Maybe I shouldn’t be so surprised, because here I am in New York a month later, and Hank Williams is the Country King of Broadway, even after all these years. Now playing at the intimate, and very comfortable, Little Shubert Theatre, the show in question is “Hank Williams: Lost Highway.” Directed by Randal Myler, it features a moving and remarkable performance in the title role by Jason Petty. Co-authored by Myler and Mark Harelik, the show has slickly authentic musical direction from Dan Wheetman.
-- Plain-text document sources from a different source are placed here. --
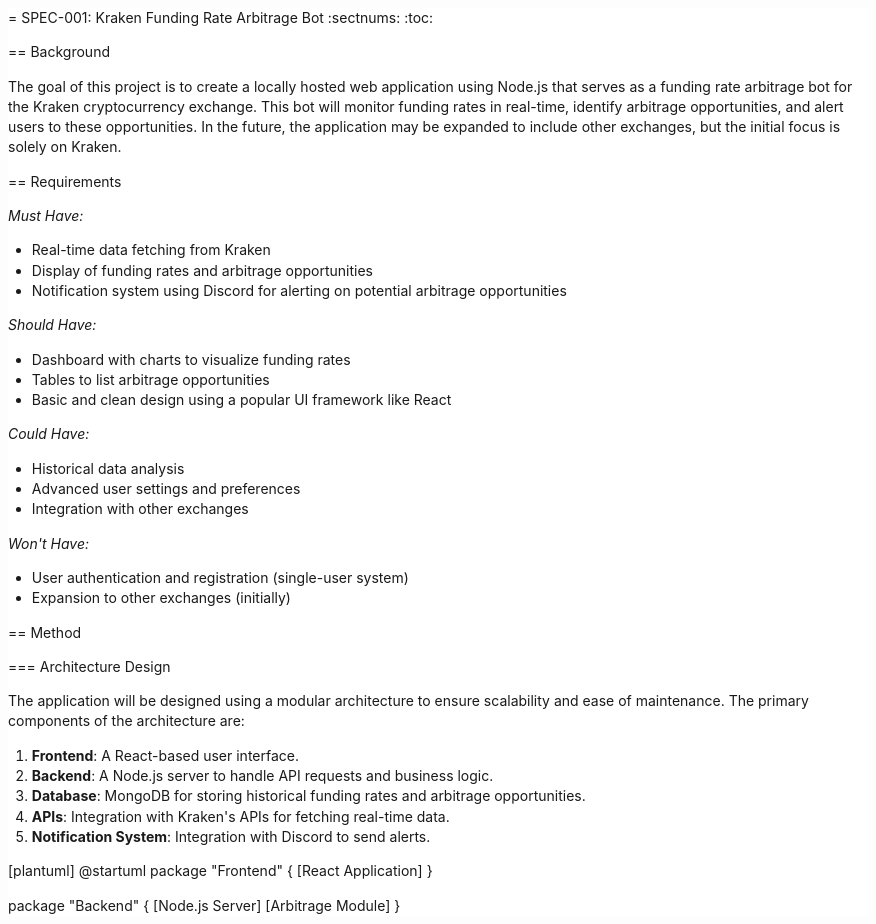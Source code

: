 
= SPEC-001: Kraken Funding Rate Arbitrage Bot
:sectnums:
:toc:

== Background

The goal of this project is to create a locally hosted web application using Node.js that serves as a funding rate arbitrage bot for the Kraken cryptocurrency exchange. This bot will monitor funding rates in real-time, identify arbitrage opportunities, and alert users to these opportunities. In the future, the application may be expanded to include other exchanges, but the initial focus is solely on Kraken.

== Requirements

*Must Have:*
- Real-time data fetching from Kraken
- Display of funding rates and arbitrage opportunities
- Notification system using Discord for alerting on potential arbitrage opportunities

*Should Have:*
- Dashboard with charts to visualize funding rates
- Tables to list arbitrage opportunities
- Basic and clean design using a popular UI framework like React

*Could Have:*
- Historical data analysis
- Advanced user settings and preferences
- Integration with other exchanges

*Won't Have:*
- User authentication and registration (single-user system)
- Expansion to other exchanges (initially)

== Method

=== Architecture Design

The application will be designed using a modular architecture to ensure scalability and ease of maintenance. The primary components of the architecture are:

1. **Frontend**: A React-based user interface.
2. **Backend**: A Node.js server to handle API requests and business logic.
3. **Database**: MongoDB for storing historical funding rates and arbitrage opportunities.
4. **APIs**: Integration with Kraken's APIs for fetching real-time data.
5. **Notification System**: Integration with Discord to send alerts.

[plantuml]
@startuml
package "Frontend" {
  [React Application]
}

package "Backend" {
  [Node.js Server]
  [Arbitrage Module]
}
Hank’s band, The Drifting Cowboys, includes the considerable musical talents of, Myk Watford (on guitar) as Jimmy, Drew Perkins (on fiddle & mandolin) as Leon, Russ Wever (on dazzling steel guitar) as Shag, and Steven G. Anthony (on bass) as Hoss. And speaking of bass, don’t miss the rich bass vocals from Michael W. Howell as the wise old black man, Tee-Tot (Hank’s boyhood mentor in learning how to color his music with hard-times southern blues). Tee-Tot’s place in the story is not always clear, but Howell creates a character that is part sage, part Greek chorus, yet always in a deeply resonant voice reminiscent of some rich fog horn penetrating the ocean mist. All the characters move freely about the inclusive one-set scenic design of Beowulf Boritt that brings us living room, gas station, diner, and Grand Ole Opry, in one comprehensive layout on the open stage. Fine lighting from designer, Don Darnutzer, kept everything clearly visible, while the costumes of Robert Blackman added country-style flair.
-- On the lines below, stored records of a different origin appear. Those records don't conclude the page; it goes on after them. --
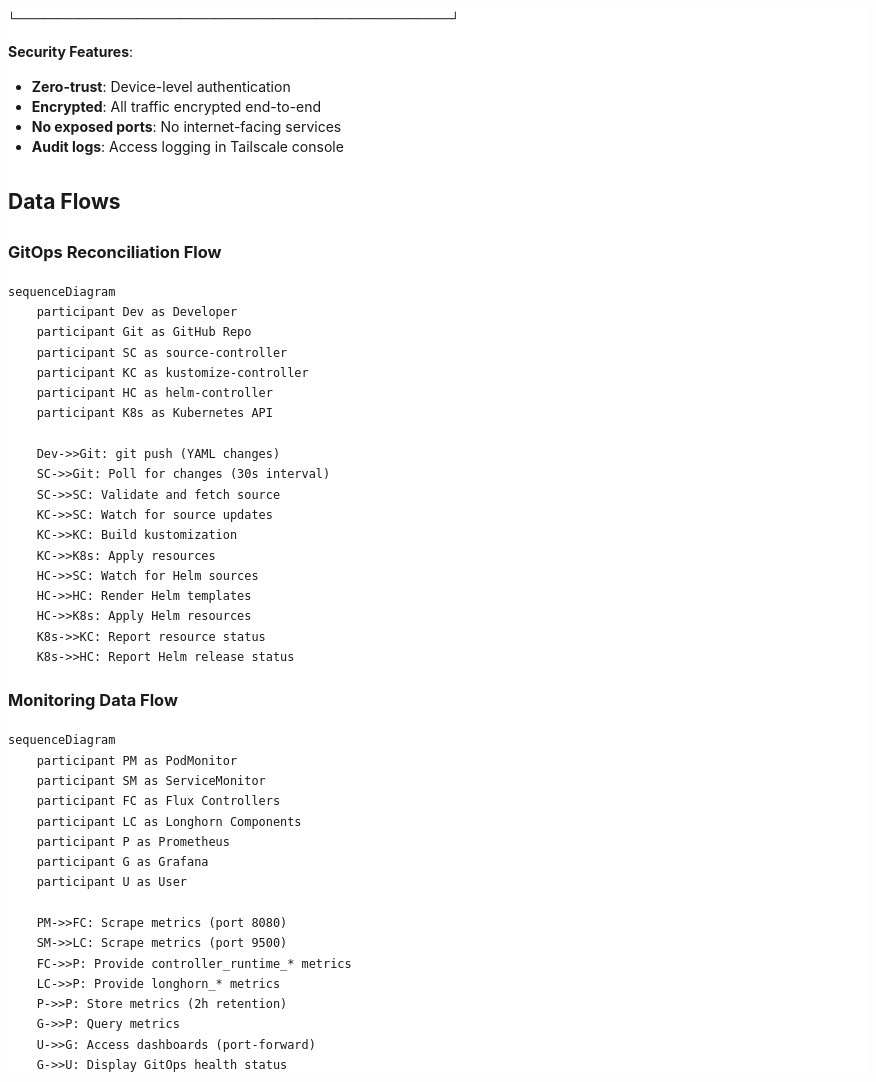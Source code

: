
 ```
└─────────────────────────────────────────────────────────────┘
```

**Security Features**:
- **Zero-trust**: Device-level authentication
- **Encrypted**: All traffic encrypted end-to-end
- **No exposed ports**: No internet-facing services
- **Audit logs**: Access logging in Tailscale console

## Data Flows

### GitOps Reconciliation Flow

```mermaid
sequenceDiagram
    participant Dev as Developer
    participant Git as GitHub Repo
    participant SC as source-controller
    participant KC as kustomize-controller
    participant HC as helm-controller
    participant K8s as Kubernetes API
    
    Dev->>Git: git push (YAML changes)
    SC->>Git: Poll for changes (30s interval)
    SC->>SC: Validate and fetch source
    KC->>SC: Watch for source updates
    KC->>KC: Build kustomization
    KC->>K8s: Apply resources
    HC->>SC: Watch for Helm sources
    HC->>HC: Render Helm templates
    HC->>K8s: Apply Helm resources
    K8s->>KC: Report resource status
    K8s->>HC: Report Helm release status
```

### Monitoring Data Flow

```mermaid
sequenceDiagram
    participant PM as PodMonitor
    participant SM as ServiceMonitor
    participant FC as Flux Controllers
    participant LC as Longhorn Components
    participant P as Prometheus
    participant G as Grafana
    participant U as User
    
    PM->>FC: Scrape metrics (port 8080)
    SM->>LC: Scrape metrics (port 9500)
    FC->>P: Provide controller_runtime_* metrics
    LC->>P: Provide longhorn_* metrics
    P->>P: Store metrics (2h retention)
    G->>P: Query metrics
    U->>G: Access dashboards (port-forward)
    G->>U: Display GitOps health status
```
Rounding out the cast were the robust Michael P. Moran as Hank’s sometimes exasperated manager, “Pap,” Tertia Lynch as Hank’s whiny wife, and would-be co-star, Audrey, and Juliet Smith who was stuck in the singularly uninteresting and unnecessary role of the Waitress. At the performance I attended, understudy, Cynthia Darlow, acquitted herself well as Hank’s doting mother, Mama Lily. With her sassy twang and wisecracks, she frequently reminded me of the lead character in the old T.V. sitcom, “Mama’s Family.”
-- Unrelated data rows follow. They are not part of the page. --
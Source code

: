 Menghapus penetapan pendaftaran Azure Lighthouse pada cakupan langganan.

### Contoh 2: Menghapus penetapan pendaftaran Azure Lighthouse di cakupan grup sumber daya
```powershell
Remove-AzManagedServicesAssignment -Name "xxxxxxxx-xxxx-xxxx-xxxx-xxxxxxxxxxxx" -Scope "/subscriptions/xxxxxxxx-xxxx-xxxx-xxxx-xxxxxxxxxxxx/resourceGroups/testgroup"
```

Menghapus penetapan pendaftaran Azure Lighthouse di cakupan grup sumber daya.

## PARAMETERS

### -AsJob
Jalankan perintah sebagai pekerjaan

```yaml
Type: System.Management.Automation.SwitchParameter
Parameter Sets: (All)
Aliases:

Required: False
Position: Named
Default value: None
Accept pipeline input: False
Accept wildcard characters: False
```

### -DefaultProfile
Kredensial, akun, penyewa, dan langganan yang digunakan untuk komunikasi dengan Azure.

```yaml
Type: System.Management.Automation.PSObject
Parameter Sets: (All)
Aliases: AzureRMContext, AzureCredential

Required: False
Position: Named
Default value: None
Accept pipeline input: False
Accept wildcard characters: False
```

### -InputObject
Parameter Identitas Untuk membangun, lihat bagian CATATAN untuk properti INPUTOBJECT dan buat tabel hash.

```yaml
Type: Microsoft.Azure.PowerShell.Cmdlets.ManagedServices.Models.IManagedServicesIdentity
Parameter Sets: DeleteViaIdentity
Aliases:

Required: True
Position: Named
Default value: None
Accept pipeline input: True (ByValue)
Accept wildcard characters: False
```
But clearly, in this well-done production, Mr. Petty’s co-star was the music itself. With wonderful performances by both Petty and the band, consider songs like “Honky Tonk Blues,” “I’m So Lonesome I Could Cry,” “Jambalaya,” “Mind Your Own Business,” “I Can’t Help It (If I’m Still In Love With You),” “Your Cheatin’ Heart,” and the aforementioned  “Hey, Good Lookin’.” Hank’s Grand Ole Opry debut with “Lovesick Blues,” alerts the nation to his unique yodeling style and fluid technique. As Williams grows from boyhood to his all-too-brief manhood, we learn of his distanced father, the religious and gospel influences, his brilliant talent as singer/songwriter, the conflicts with wife and mother, the drinking, drugs and back pain, and then the resulting downward spiral that would bring this short life to its premature conclusion. There is addiction, heartbreak, betrayal, and a stunning performance by Petty in capturing the decline. But his country music legacy triumphs over all, and the theater was full of smiles for a hand-clapping gospel finale of  “I Saw The Light,” that had old Hank, if only briefly, resurrected for the fans once more.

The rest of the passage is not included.